Details
-
Bug
-
Status: Open (View Workflow)
-
Major
-
Resolution: Unresolved
-
10.6.10
-
None
-
redhat 7 64-bits on VMware
Description
Hi all,
The DB is a 3 nodes galera prodcution cluster with 2 data nodes and 1 arbitrator.
Encountered an incident that many SQL hung at one point. The SQL stopped at "Sending data" / "Updating".
We cannot figured out resason. The final action is to restart DB node to resume.
During the review, we found that binlog content has tranaction not in time order.
Xid = 200421161 timestamp is 1:50:07 but it is earlier than
Xid = 200421179 timestamp is 1:49:42
The DB has 4 Galera slave thread. Is it related?
Any problem of this behavior?
In case we need to recovery db to 1:50:00, will Xid = 200421179 transaction be applied? We worry recovery will stop at Xid = 200421161 since its time is 1:50:07.

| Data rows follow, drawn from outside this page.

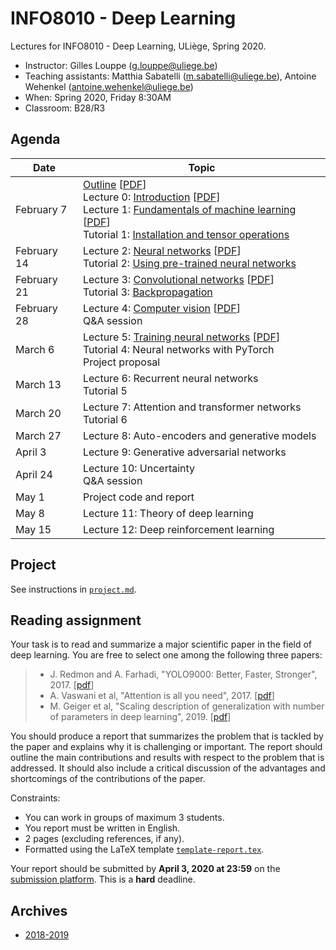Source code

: # INFO8010 - Deep Learning

Lectures for INFO8010 - Deep Learning, ULiège, Spring 2020.

- Instructor: Gilles Louppe ([g.louppe@uliege.be](mailto:g.louppe@uliege.be))
- Teaching assistants: Matthia Sabatelli ([m.sabatelli@uliege.be](mailto:m.sabatelli@uliege.be)), Antoine Wehenkel ([antoine.wehenkel@uliege.be](mailto:antoine.wehenkel@uliege.be))
- When: Spring 2020, Friday 8:30AM
- Classroom: B28/R3

## Agenda

| Date | Topic |
| --- | --- |
| February 7 | [Outline](https://glouppe.github.io/info8010-deep-learning/?p=outline.md) [[PDF](https://glouppe.github.io/info8010-deep-learning/pdf/outline.pdf)]<br>Lecture 0: [Introduction](https://glouppe.github.io/info8010-deep-learning/?p=lecture0.md) [[PDF](https://glouppe.github.io/info8010-deep-learning/pdf/lec0.pdf)]<br>Lecture 1: [Fundamentals of machine learning](https://glouppe.github.io/info8010-deep-learning/?p=lecture1.md) [[PDF](https://glouppe.github.io/info8010-deep-learning/pdf/lec1.pdf)]<br>Tutorial 1: [Installation and tensor operations](https://github.com/glouppe/info8010-deep-learning/tree/master/tutorials/lecture_01) |
| February 14 | Lecture 2: [Neural networks](https://glouppe.github.io/info8010-deep-learning/?p=lecture2.md) [[PDF](https://glouppe.github.io/info8010-deep-learning/pdf/lec2.pdf)]<br>Tutorial 2: [Using pre-trained neural networks](https://github.com/glouppe/info8010-deep-learning/tree/master/tutorials/lecture_02) |
| February 21 | Lecture 3: [Convolutional networks](https://glouppe.github.io/info8010-deep-learning/?p=lecture3.md) [[PDF](https://glouppe.github.io/info8010-deep-learning/pdf/lec3.pdf)]<br>Tutorial 3: [Backpropagation](https://github.com/glouppe/info8010-deep-learning/blob/master/tutorials/lecture_03) |
| February 28 | Lecture 4: [Computer vision](https://glouppe.github.io/info8010-deep-learning/?p=lecture4.md) [[PDF](https://glouppe.github.io/info8010-deep-learning/pdf/lec4.pdf)]<br>Q&A session |
| March 6 | Lecture 5: [Training neural networks](https://glouppe.github.io/info8010-deep-learning/?p=lecture5.md) [[PDF](https://glouppe.github.io/info8010-deep-learning/pdf/lec5.pdf)]<br>Tutorial 4: Neural networks with PyTorch<br>Project proposal |
| March 13 | Lecture 6: Recurrent neural networks<br>Tutorial 5 |
| March 20 | Lecture 7: Attention and transformer networks<br>Tutorial 6 |
| March 27 | Lecture 8: Auto-encoders and generative models |
| April 3 | Lecture 9: Generative adversarial networks |
| April 24 | Lecture 10: Uncertainty<br>Q&A session |
| May 1 | Project code and report | 
| May 8 | Lecture 11: Theory of deep learning |
| May 15 | Lecture 12: Deep reinforcement learning |


## Project

See instructions in [`project.md`](https://github.com/glouppe/info8010-deep-learning/blob/master/project.md).

## Reading assignment

Your task is to read and summarize a major scientific paper in the field of deep learning. You are free to select one among the following three papers:

> - J. Redmon and A. Farhadi, "YOLO9000: Better, Faster, Stronger", 2017. [[pdf](https://arxiv.org/abs/1612.08242)]
> - A. Vaswani et al, "Attention is all you need", 2017. [[pdf](https://arxiv.org/abs/1706.03762)]
> - M. Geiger et al, "Scaling description of generalization with number of parameters in deep learning", 2019. [[pdf](https://arxiv.org/abs/1901.01608)]

You should produce a report that summarizes the problem that is tackled by the paper and explains why it is challenging or important. The report should outline the main contributions and results with respect to the problem that is addressed. It should also include a critical discussion of the advantages and shortcomings of the contributions of the paper.

Constraints:
- You can work in groups of maximum 3 students.
- You report must be written in English.
- 2 pages (excluding references, if any).
- Formatted using the LaTeX template [`template-report.tex`](https://glouppe.github.io/info8010-deep-learning/template-report.tex).

Your report should be submitted  by **April 3, 2020 at 23:59** on the [submission platform](https://submit.montefiore.ulg.ac.be/). This is a **hard** deadline.

## Archives

- [2018-2019](https://github.com/glouppe/info8010-deep-learning/tree/v2-info8010-2019)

We captured processlist every 1min. In the first checking, time is 01:50:01 and found oldest pending SQL waited for 19s. Thus, old SQL started at 1:49:42. This matched with Xid = 200421179.
Kindly help.
attached files:
binlog-mask.txt - binlog content extracted
processlist.txt - process list of node 1
mariadb.node1.cnf - db node 1 my.cnf
mariadb.node2.cnf - db node 2 my.cnf
Regards,
William Wong